Step 3: Exploring Linked Lists
- A linked list is a collection of nodes where each node points to the next.
- Advantages over arrays:
- Dynamic size.
- Efficient insertions/deletions.
- Advantages over arrays:
- Common operations:
- Insertion: Add a new node.
- Deletion: Remove a node.
Example of a Linked List Node in C:
typedef struct node {
int value;
struct node* next;
} node;
Step 4: Introduction to Trees
- Trees are hierarchical structures with nodes connected by edges.
- A binary tree has at most two children per node.
- Traversal methods:
- In-order
- Pre-order
- Post-order
- Traversal methods:
- Real-World Application: Hierarchical data representation, like file systems.
Step 5: Understanding Binary Search Trees
- A binary search tree (BST) maintains a sorted order:
- Left child < Parent < Right child
- Operations include:
- Insert: Place a new node in the appropriate location.
- Search: Efficiently locate a node.
Step 6: Working with Dictionaries
- Dictionaries are key-value pairs; they allow fast retrieval using keys.
- Implemented often using hash tables for efficiency.
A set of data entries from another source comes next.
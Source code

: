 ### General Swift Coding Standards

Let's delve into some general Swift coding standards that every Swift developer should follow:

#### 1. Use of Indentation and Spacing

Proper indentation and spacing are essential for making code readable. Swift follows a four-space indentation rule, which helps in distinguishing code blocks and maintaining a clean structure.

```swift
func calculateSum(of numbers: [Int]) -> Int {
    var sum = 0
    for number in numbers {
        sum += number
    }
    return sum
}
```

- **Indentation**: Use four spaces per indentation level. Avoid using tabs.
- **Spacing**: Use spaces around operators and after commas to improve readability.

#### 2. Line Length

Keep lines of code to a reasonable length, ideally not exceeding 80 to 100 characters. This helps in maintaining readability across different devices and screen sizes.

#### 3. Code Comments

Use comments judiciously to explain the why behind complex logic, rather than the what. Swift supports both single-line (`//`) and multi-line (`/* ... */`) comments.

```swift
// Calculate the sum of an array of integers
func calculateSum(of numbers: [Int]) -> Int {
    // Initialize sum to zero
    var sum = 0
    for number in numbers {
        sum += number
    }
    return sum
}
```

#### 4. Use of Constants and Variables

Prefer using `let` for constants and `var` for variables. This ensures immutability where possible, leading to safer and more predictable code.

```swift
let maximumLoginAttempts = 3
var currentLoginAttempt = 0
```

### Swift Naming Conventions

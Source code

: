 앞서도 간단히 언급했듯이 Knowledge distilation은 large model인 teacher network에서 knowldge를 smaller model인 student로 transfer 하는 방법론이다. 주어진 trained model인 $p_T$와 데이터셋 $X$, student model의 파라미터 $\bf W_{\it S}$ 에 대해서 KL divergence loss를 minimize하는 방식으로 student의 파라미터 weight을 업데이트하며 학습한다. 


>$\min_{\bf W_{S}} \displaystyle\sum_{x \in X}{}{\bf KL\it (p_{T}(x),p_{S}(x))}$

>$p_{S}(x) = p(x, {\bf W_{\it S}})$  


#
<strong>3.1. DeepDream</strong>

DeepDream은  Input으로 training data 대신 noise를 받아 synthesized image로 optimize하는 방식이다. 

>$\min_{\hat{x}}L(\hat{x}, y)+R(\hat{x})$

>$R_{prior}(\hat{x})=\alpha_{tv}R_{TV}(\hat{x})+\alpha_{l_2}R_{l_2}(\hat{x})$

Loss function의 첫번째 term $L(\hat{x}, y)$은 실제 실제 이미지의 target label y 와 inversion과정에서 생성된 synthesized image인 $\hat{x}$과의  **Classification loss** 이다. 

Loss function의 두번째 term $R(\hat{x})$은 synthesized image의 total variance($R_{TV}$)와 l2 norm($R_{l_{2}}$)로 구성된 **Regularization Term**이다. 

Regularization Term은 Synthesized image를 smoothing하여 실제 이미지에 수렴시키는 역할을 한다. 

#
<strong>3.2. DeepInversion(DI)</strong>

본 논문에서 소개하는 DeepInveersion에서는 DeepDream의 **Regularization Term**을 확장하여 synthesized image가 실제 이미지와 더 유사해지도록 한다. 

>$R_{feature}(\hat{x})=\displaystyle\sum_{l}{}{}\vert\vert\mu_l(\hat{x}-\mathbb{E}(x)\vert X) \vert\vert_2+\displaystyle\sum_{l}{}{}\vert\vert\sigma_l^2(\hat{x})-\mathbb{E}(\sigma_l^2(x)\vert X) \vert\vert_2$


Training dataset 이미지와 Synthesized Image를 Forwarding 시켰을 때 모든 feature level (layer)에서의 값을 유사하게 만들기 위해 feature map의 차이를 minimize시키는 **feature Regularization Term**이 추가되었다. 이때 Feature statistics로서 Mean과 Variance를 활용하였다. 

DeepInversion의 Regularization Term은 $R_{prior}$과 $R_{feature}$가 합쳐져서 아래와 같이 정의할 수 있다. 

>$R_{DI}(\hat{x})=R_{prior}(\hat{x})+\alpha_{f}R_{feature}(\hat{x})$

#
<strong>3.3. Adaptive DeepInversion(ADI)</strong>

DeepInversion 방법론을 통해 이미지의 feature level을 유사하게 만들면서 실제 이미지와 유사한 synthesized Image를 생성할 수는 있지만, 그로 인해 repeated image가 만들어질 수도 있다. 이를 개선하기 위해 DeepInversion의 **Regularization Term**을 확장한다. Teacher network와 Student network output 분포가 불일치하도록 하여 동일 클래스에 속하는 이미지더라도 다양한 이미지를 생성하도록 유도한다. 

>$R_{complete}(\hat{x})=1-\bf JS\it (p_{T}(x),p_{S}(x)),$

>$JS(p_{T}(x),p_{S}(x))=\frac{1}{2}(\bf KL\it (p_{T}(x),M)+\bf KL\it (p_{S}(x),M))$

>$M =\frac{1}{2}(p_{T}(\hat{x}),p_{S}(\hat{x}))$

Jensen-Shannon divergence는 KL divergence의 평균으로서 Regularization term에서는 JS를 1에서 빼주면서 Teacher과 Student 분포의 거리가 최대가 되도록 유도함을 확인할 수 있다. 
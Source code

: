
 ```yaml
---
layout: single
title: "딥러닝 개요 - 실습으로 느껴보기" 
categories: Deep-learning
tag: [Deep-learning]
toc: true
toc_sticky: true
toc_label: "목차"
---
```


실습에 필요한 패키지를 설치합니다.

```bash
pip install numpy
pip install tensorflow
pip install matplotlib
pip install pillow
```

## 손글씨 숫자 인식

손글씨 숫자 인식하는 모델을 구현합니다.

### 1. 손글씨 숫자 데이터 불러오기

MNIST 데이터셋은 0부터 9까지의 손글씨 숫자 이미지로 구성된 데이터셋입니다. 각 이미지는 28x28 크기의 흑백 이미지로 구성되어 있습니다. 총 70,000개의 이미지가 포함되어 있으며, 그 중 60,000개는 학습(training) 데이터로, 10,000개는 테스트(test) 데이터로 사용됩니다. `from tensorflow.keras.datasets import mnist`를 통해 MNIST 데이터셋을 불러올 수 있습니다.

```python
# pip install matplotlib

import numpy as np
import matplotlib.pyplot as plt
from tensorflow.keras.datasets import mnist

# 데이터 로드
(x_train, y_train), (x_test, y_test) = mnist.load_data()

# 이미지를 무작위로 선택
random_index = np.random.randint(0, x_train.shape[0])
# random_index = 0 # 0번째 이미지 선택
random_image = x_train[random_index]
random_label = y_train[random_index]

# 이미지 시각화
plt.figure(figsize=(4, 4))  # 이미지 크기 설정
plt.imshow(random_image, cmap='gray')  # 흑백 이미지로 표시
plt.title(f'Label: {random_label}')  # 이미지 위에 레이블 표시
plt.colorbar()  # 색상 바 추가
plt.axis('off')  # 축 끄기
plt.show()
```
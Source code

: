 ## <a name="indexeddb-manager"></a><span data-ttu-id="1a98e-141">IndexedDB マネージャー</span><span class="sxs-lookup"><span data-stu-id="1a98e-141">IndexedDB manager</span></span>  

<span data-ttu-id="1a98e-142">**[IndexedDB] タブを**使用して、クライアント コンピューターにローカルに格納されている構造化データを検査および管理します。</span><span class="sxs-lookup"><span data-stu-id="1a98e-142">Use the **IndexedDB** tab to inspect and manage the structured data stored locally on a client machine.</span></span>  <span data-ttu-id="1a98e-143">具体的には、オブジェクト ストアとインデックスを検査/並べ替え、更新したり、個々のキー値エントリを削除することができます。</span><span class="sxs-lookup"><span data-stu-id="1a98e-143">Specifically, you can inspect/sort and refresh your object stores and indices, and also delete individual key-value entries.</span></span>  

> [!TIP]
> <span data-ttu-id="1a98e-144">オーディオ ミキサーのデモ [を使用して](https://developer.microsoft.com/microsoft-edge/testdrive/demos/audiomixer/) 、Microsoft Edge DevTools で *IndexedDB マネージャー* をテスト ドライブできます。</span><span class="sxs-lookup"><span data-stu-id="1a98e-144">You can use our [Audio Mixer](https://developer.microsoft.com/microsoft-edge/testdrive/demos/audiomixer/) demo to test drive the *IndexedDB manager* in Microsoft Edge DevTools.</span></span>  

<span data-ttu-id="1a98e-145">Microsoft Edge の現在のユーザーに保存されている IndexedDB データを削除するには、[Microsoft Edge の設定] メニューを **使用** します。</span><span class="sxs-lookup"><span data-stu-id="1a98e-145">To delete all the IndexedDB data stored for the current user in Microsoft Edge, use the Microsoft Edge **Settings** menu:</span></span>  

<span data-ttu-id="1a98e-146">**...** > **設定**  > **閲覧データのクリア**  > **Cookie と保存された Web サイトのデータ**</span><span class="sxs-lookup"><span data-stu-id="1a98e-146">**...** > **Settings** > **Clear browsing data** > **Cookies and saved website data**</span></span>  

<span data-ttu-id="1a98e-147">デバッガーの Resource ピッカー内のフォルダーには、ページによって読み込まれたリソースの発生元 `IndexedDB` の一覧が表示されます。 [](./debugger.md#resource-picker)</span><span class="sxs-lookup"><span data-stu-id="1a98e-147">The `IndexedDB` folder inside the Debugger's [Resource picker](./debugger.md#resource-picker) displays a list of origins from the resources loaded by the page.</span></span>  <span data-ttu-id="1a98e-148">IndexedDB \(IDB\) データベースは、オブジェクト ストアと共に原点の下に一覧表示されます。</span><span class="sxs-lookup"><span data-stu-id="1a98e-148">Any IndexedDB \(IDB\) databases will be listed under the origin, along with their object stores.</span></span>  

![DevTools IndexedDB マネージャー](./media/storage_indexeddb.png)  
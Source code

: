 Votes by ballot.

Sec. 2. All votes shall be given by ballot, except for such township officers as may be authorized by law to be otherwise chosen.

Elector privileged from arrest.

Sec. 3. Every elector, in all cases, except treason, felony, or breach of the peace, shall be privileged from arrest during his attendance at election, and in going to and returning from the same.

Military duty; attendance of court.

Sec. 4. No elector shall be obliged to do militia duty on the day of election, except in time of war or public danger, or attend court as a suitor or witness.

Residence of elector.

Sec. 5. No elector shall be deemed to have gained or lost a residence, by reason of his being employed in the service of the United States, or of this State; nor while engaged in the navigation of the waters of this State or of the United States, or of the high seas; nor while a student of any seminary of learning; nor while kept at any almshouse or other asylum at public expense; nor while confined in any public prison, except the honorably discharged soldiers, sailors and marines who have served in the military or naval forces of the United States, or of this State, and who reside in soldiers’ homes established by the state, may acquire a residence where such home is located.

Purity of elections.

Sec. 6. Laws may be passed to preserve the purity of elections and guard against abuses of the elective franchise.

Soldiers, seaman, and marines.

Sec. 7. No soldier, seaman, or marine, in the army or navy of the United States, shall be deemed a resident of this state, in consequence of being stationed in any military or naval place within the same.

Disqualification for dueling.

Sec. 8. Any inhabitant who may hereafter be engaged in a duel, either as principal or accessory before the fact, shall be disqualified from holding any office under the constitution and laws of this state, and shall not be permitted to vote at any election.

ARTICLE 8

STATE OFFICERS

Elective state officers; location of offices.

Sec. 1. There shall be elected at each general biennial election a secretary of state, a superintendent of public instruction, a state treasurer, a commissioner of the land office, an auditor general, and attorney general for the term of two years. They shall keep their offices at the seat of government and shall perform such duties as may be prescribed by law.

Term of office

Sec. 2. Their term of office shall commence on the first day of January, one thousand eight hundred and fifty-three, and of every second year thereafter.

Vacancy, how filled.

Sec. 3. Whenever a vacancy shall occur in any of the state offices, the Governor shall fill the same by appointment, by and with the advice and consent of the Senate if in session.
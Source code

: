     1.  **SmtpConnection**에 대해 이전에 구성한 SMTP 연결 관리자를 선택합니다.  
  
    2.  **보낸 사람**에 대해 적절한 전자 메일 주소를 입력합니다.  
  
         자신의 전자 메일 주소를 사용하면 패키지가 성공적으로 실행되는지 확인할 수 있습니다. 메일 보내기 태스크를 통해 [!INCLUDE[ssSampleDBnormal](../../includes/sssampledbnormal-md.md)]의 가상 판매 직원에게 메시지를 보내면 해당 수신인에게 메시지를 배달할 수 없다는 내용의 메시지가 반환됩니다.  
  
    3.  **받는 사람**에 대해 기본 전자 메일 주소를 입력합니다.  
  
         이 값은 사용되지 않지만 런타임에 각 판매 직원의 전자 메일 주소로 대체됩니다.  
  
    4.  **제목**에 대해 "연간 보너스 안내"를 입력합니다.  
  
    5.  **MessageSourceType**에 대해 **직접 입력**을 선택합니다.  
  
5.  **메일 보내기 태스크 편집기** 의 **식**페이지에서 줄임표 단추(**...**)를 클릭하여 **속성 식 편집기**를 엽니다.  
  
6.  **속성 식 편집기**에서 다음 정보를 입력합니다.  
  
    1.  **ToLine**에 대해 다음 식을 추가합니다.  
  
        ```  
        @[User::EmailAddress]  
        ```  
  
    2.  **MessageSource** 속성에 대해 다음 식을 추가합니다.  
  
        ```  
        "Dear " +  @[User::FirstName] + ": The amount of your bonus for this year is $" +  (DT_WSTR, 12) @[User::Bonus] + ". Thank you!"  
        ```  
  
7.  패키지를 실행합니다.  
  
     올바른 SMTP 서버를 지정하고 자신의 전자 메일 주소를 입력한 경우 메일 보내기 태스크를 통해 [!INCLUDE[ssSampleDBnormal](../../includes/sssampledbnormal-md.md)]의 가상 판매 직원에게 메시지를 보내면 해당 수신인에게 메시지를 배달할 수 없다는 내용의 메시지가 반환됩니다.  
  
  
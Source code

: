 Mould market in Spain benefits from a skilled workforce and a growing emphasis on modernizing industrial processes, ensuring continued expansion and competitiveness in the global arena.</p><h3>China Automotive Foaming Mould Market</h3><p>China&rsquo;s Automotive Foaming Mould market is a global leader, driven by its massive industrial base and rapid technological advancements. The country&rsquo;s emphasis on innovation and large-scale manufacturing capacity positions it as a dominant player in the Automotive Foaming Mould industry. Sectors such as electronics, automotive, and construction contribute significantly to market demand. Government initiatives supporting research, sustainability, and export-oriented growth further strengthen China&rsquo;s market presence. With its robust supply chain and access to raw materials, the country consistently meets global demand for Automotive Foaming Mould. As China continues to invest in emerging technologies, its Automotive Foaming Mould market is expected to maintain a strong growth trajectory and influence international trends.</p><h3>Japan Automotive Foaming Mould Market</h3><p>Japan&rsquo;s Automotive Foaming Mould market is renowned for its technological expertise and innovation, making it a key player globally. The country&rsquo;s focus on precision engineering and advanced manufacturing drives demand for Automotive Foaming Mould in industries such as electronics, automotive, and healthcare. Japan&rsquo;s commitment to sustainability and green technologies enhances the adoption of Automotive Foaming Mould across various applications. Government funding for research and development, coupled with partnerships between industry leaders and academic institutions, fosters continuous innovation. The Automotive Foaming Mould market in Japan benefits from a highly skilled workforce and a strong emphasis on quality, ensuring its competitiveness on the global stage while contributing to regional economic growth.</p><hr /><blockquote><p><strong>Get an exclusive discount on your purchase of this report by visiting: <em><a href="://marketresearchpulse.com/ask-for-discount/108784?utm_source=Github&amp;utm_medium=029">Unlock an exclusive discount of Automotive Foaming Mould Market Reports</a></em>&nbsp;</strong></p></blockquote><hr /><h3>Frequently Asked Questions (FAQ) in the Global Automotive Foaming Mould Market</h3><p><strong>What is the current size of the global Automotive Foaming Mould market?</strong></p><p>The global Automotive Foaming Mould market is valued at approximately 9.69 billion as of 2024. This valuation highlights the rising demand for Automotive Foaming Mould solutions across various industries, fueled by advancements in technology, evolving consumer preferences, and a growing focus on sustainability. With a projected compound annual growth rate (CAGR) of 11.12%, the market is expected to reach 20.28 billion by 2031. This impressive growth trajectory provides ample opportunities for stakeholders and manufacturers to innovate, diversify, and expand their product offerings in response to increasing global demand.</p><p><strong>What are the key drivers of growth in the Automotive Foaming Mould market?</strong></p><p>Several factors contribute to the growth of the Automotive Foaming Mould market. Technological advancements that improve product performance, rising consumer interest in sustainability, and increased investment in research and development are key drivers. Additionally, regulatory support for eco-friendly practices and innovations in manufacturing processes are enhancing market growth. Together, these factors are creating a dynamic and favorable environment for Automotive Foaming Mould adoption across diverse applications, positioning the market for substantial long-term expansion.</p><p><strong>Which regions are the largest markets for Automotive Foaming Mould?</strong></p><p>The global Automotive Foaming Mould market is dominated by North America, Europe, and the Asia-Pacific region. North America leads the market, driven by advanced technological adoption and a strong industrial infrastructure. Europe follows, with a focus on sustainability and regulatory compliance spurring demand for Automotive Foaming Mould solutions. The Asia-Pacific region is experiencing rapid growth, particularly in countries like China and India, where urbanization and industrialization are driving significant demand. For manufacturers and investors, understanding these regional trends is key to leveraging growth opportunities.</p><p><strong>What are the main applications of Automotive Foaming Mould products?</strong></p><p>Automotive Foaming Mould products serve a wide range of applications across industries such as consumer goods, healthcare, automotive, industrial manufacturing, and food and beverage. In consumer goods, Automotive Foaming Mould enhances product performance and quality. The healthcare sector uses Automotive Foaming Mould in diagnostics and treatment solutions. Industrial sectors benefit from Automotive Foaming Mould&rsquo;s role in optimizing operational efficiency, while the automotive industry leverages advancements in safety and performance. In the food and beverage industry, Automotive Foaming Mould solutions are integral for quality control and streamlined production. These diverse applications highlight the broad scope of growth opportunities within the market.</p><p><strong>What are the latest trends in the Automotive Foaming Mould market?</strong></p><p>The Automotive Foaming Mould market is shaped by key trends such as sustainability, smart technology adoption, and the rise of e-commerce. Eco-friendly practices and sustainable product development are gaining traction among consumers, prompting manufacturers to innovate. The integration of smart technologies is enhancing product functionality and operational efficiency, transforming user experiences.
Step 7: Introduction to Hashing and Hash Tables
- Hashing transforms input into a fixed-size value, used as an index.
- Hash tables store entries in key-value pairs:
- Collision resolution strategies include chaining and open addressing.
Step 8: Learning About Tries
- A trie is a tree-like structure used for storing strings.
- Each node represents a character, and paths represent words.
- Useful for autocomplete and spell-checking applications.
Conclusion
This tutorial covered the fundamental data structures necessary for efficient programming, including stacks, queues, linked lists, trees, hash tables, and tries. Each structure has unique properties suitable for different applications. Consider implementing these structures in your own projects to solidify your understanding and improve your coding skills. Explore further by practicing with coding exercises and real-world examples.